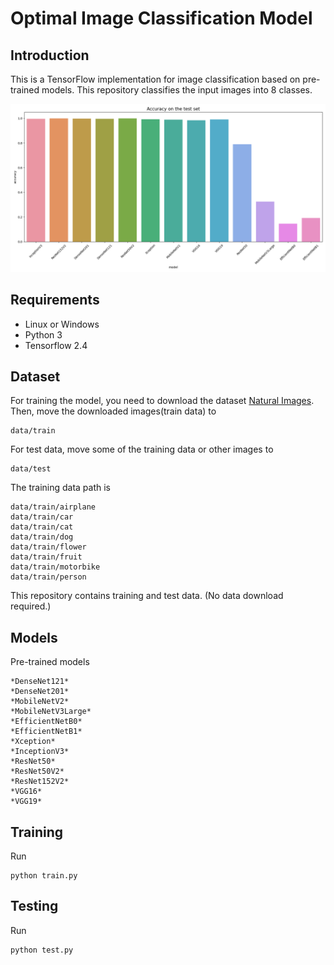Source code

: # Optimal Image Classification Model

## Introduction
This is a TensorFlow implementation for image classification based on pre-trained models.
This repository classifies the input images into 8 classes.

![image](https://github.com/byunghyun23/Image-Classification/blob/main/acc.png)

## Requirements
* Linux or Windows
* Python 3
* Tensorflow 2.4

## Dataset
For training the model, you need to download the dataset [Natural Images](https://www.kaggle.com/datasets/prasunroy/natural-images). Then, move the downloaded images(train data) to
```
data/train
```
For test data, move some of the training data or other images to
```
data/test
```
The training data path is
```
data/train/airplane
data/train/car
data/train/cat
data/train/dog
data/train/flower
data/train/fruit
data/train/motorbike
data/train/person
```
This repository contains training and test data. (No data download required.)

## Models
Pre-trained models
```
*DenseNet121*
*DenseNet201*
*MobileNetV2*
*MobileNetV3Large*
*EfficientNetB0*
*EfficientNetB1*
*Xception*
*InceptionV3*
*ResNet50*
*ResNet50V2*
*ResNet152V2*
*VGG16*
*VGG19*
```

## Training
Run
```
python train.py
```

## Testing
Run
```
python test.py
```
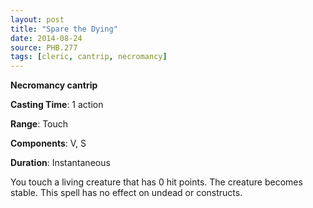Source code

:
 ```yaml
---
layout: post
title: "Spare the Dying"
date: 2014-08-24
source: PHB.277
tags: [cleric, cantrip, necromancy]
---
```


**Necromancy cantrip**

**Casting Time**: 1 action

**Range**: Touch

**Components**: V, S

**Duration**: Instantaneous

You touch a living creature that has 0 hit points. The creature becomes stable. This spell has no effect on undead or constructs.
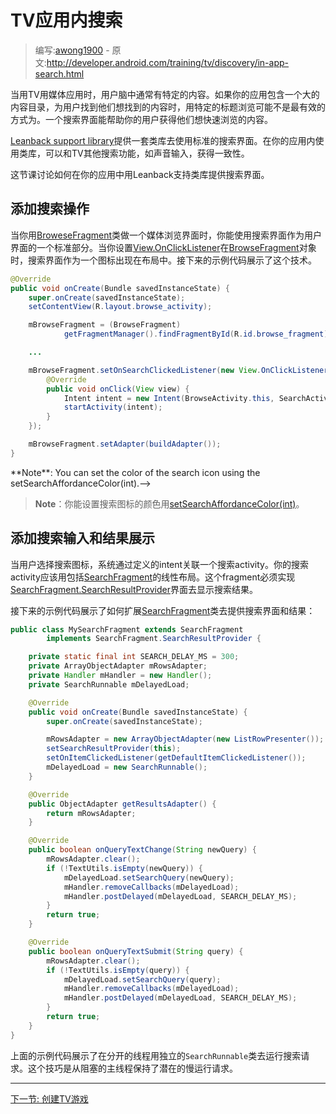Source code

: <!--# Searching within TV Apps #-->
# TV应用内搜索

> 编写:[awong1900](https://github.com/awong1900) - 原文:http://developer.android.com/training/tv/discovery/in-app-search.html

<!--Users frequently have specific content in mind when using a media app on TV. If your app contains a large catalog of content, browsing for a specific title may not be the most efficient way for users to find what they are looking for. A search interface can help your users get to the content they want faster than browsing.-->

当用TV用媒体应用时，用户脑中通常有特定的内容。如果你的应用包含一个大的内容目录，为用户找到他们想找到的内容时，用特定的标题浏览可能不是最有效的方式为。一个搜索界面能帮助你的用户获得他们想快速浏览的内容。

<!--The Leanback support library provides a set of classes to enable a standard search interface within your app that is consistent with other search functions on TV and provides features such as voice input.-->

[Leanback support library](http://developer.android.com/tools/support-library/features.html#v17-leanback)提供一套类库去使用标准的搜索界面。在你的应用内使用类库，可以和TV其他搜索功能，如声音输入，获得一致性。

<!--This lesson discusses how to provide a search interface in your app using Leanback support library classes.-->

这节课讨论如何在你的应用中用Leanback支持类库提供搜索界面。

<!--## Add a Search Action ##-->
## 添加搜索操作

<!--When you use the BrowseFragment class for a media browsing interface, you can enable a search interface as a standard part of the user interface. The search interface is an icon that appears in the layout when you set View.OnClickListener on the BrowseFragment object. The following sample code demonstrates this technique.-->

当你用[BroweseFragment](http://developer.android.com/reference/android/support/v17/leanback/app/BrowseFragment.html)类做一个媒体浏览界面时，你能使用搜索界面作为用户界面的一个标准部分。当你设置[View.OnClickListener](http://developer.android.com/reference/android/view/View.OnClickListener.html)在[BrowseFragment](http://developer.android.com/reference/android/support/v17/leanback/app/BrowseFragment.html)对象时，搜索界面作为一个图标出现在布局中。接下来的示例代码展示了这个技术。

```java
@Override
public void onCreate(Bundle savedInstanceState) {
    super.onCreate(savedInstanceState);
    setContentView(R.layout.browse_activity);

    mBrowseFragment = (BrowseFragment)
            getFragmentManager().findFragmentById(R.id.browse_fragment);

    ...

    mBrowseFragment.setOnSearchClickedListener(new View.OnClickListener() {
        @Override
        public void onClick(View view) {
            Intent intent = new Intent(BrowseActivity.this, SearchActivity.class);
            startActivity(intent);
        }
    });

    mBrowseFragment.setAdapter(buildAdapter());
}
```

<!-->**Note**: You can set the color of the search icon using the setSearchAffordanceColor(int).-->

>**Note**：你能设置搜索图标的颜色用[setSearchAffordanceColor(int)](http://developer.android.com/reference/android/support/v17/leanback/app/BrowseFragment.html#setSearchAffordanceColor(int))。


<!--## Add a Search Input and Results-->
## 添加搜索输入和结果展示

<!--When a user selects the search icon, the system invokes a search activity via the defined intent. Your search activity should use a linear layout containing a SearchFragment. This fragment must also implement the SearchFragment.SearchResultProvider interface in order to display the results of a search.-->

当用户选择搜索图标，系统通过定义的intent关联一个搜索activity。你的搜索activity应该用包括[SearchFragment](http://developer.android.com/reference/android/support/v17/leanback/app/SearchFragment.html)的线性布局。这个fragment必须实现[SearchFragment.SearchResultProvider](http://developer.android.com/reference/android/support/v17/leanback/app/SearchFragment.SearchResultProvider.html)界面去显示搜索结果。

<!--The following code sample shows how to extend the SearchFragment class to provide a search interface and results:-->

接下来的示例代码展示了如何扩展[SearchFragment](http://developer.android.com/reference/android/support/v17/leanback/app/SearchFragment.html)类去提供搜索界面和结果：

```java
public class MySearchFragment extends SearchFragment
        implements SearchFragment.SearchResultProvider {

    private static final int SEARCH_DELAY_MS = 300;
    private ArrayObjectAdapter mRowsAdapter;
    private Handler mHandler = new Handler();
    private SearchRunnable mDelayedLoad;

    @Override
    public void onCreate(Bundle savedInstanceState) {
        super.onCreate(savedInstanceState);

        mRowsAdapter = new ArrayObjectAdapter(new ListRowPresenter());
        setSearchResultProvider(this);
        setOnItemClickedListener(getDefaultItemClickedListener());
        mDelayedLoad = new SearchRunnable();
    }

    @Override
    public ObjectAdapter getResultsAdapter() {
        return mRowsAdapter;
    }

    @Override
    public boolean onQueryTextChange(String newQuery) {
        mRowsAdapter.clear();
        if (!TextUtils.isEmpty(newQuery)) {
            mDelayedLoad.setSearchQuery(newQuery);
            mHandler.removeCallbacks(mDelayedLoad);
            mHandler.postDelayed(mDelayedLoad, SEARCH_DELAY_MS);
        }
        return true;
    }

    @Override
    public boolean onQueryTextSubmit(String query) {
        mRowsAdapter.clear();
        if (!TextUtils.isEmpty(query)) {
            mDelayedLoad.setSearchQuery(query);
            mHandler.removeCallbacks(mDelayedLoad);
            mHandler.postDelayed(mDelayedLoad, SEARCH_DELAY_MS);
        }
        return true;
    }
}
```

<!--The example code shown above is meant to be used with a separate SearchRunnable class that runs the search query on a separate thread. This technique keeps potentially slow-running queries from blocking the main user interface thread.-->

上面的示例代码展示了在分开的线程用独立的`SearchRunnable`类去运行搜索请求。这个技巧是从阻塞的主线程保持了潜在的慢运行请求。

----------------
[下一节: 创建TV游戏](../games/index.html)
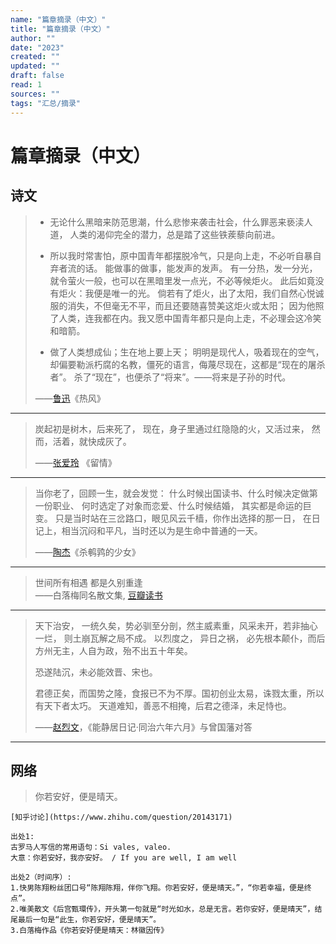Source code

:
 ```yaml
---
name: "篇章摘录（中文）"
title: "篇章摘录（中文）"
author: ""
date: "2023"
created: ""
updated: ""
draft: false
read: 1
sources: ""
tags: "汇总/摘录"
---
```


# 篇章摘录（中文）

## 诗文

> - 无论什么黑暗来防范思潮，什么悲惨来袭击社会，什么罪恶来亵渎人道，
> 人类的渴仰完全的潜力，总是踏了这些铁蒺藜向前进。
>
> - 所以我时常害怕，原中国青年都摆脱冷气，只是向上走，不必听自暴自弃者流的话。
> 能做事的做事，能发声的发声。
> 有一分热，发一分光，就令萤火一般，也可以在黑暗里发一点光，不必等候炬火。
> 此后如竟没有炬火：我便是唯一的光。
> 倘若有了炬火，出了太阳，我们自然心悦诚服的消失，不但毫无不平，而且还要随喜赞美这炬火或太阳；
> 因为他照了人类，连我都在内。我又愿中国青年都只是向上走，不必理会这冷笑和暗箭。
>
> - 做了人类想成仙；生在地上要上天；
> 明明是现代人，吸着现在的空气，
> 却偏要勒派朽腐的名教，僵死的语言，侮蔑尽现在，这都是“现在的屠杀者”。
> 杀了“现在”，也便杀了“将来”。——将来是子孙的时代。
>
> ——[鲁迅](../wiki/鲁迅.md)《热风》

---

> 炭起初是树木，后来死了，
> 现在，身子里通过红隐隐的火，又活过来，
> 然而，活着，就快成灰了。
> 
> ——[张爱玲](../wiki/张爱玲.md) 《留情》

---

> 当你老了，回顾一生，就会发觉：
> 什么时候出国读书、什么时候决定做第一份职业、
> 何时选定了对象而恋爱、什么时候结婚，
> 其实都是命运的巨变。
> 只是当时站在三岔路口，眼见风云千樯，你作出选择的那一日，
> 在日记上，相当沉闷和平凡，当时还以为是生命中普通的一天。
> 
> ——[陶杰](../wiki/陶杰.md)《杀鹌鹑的少女》

---

> 世间所有相遇 都是久别重逢  
> ——白落梅同名散文集, [豆瓣读书](https://book.douban.com/subject/33462204/)

---

> 天下治安， 一统久矣，势必驯至分剖，然主威素重，风采未开，若非抽心一烂， 则土崩瓦解之局不成。
> 以烈度之， 异日之祸， 必先根本颠仆，而后方州无主，人自为政，殆不出五十年矣。
> 
> 恐遂陆沉，未必能效晋、宋也。
> 
> 君德正矣，而国势之隆，食报已不为不厚。国初创业太易，诛戮太重，所以有天下者太巧。
> 天道难知，善恶不相掩，后君之德泽，未足恃也。
>
> ——[赵烈文](../wiki/赵烈文.md)，《能静居日记·同治六年六月》与曾国藩对答

---

## 网络

> 你若安好，便是晴天。
```
[知乎讨论](https://www.zhihu.com/question/20143171)

出处1:
古罗马人写信的常用语句：Si vales, valeo.
大意：你若安好，我亦安好。 / If you are well, I am well

出处2（时间序）:
1.快男陈翔粉丝团口号“陈翔陈翔，伴你飞翔。你若安好，便是晴天。”，“你若幸福，便是终点”。
2.唯美散文《后宫甄環传》，开头第一句就是“时光如水，总是无言。若你安好，便是晴天”，结尾最后一句是“此生，你若安好，便是晴天”。
3.白落梅作品《你若安好便是晴天：林徽因传》
```
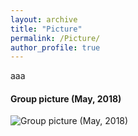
 ```yaml
---
layout: archive
title: "Picture"
permalink: /Picture/
author_profile: true
---
```


aaa

#### Group picture (May, 2018)

![Group picture (May, 2018)](../images/group_2018.05-small.jpg)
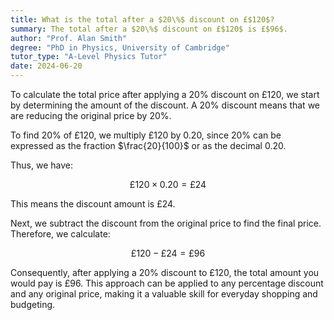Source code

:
 ```yaml
---
title: What is the total after a $20\%$ discount on £$120$?
summary: The total after a $20\%$ discount on £$120$ is £$96$.
author: "Prof. Alan Smith"
degree: "PhD in Physics, University of Cambridge"
tutor_type: "A-Level Physics Tutor"
date: 2024-06-20
---
```


To calculate the total price after applying a 20% discount on £120, we start by determining the amount of the discount. A 20% discount means that we are reducing the original price by 20%. 

To find 20% of £120, we multiply £120 by 0.20, since $20\%$ can be expressed as the fraction $\frac{20}{100}$ or as the decimal $0.20$. 

Thus, we have:

$$
£120 \times 0.20 = £24
$$

This means the discount amount is £24.

Next, we subtract the discount from the original price to find the final price. Therefore, we calculate:

$$
£120 - £24 = £96
$$

Consequently, after applying a 20% discount to £120, the total amount you would pay is £96. This approach can be applied to any percentage discount and any original price, making it a valuable skill for everyday shopping and budgeting.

— WORK ITEM —
Please work out how many lines in this listing contain "TextUtils", then give only that number.

— THE COMPLETED TASK —
2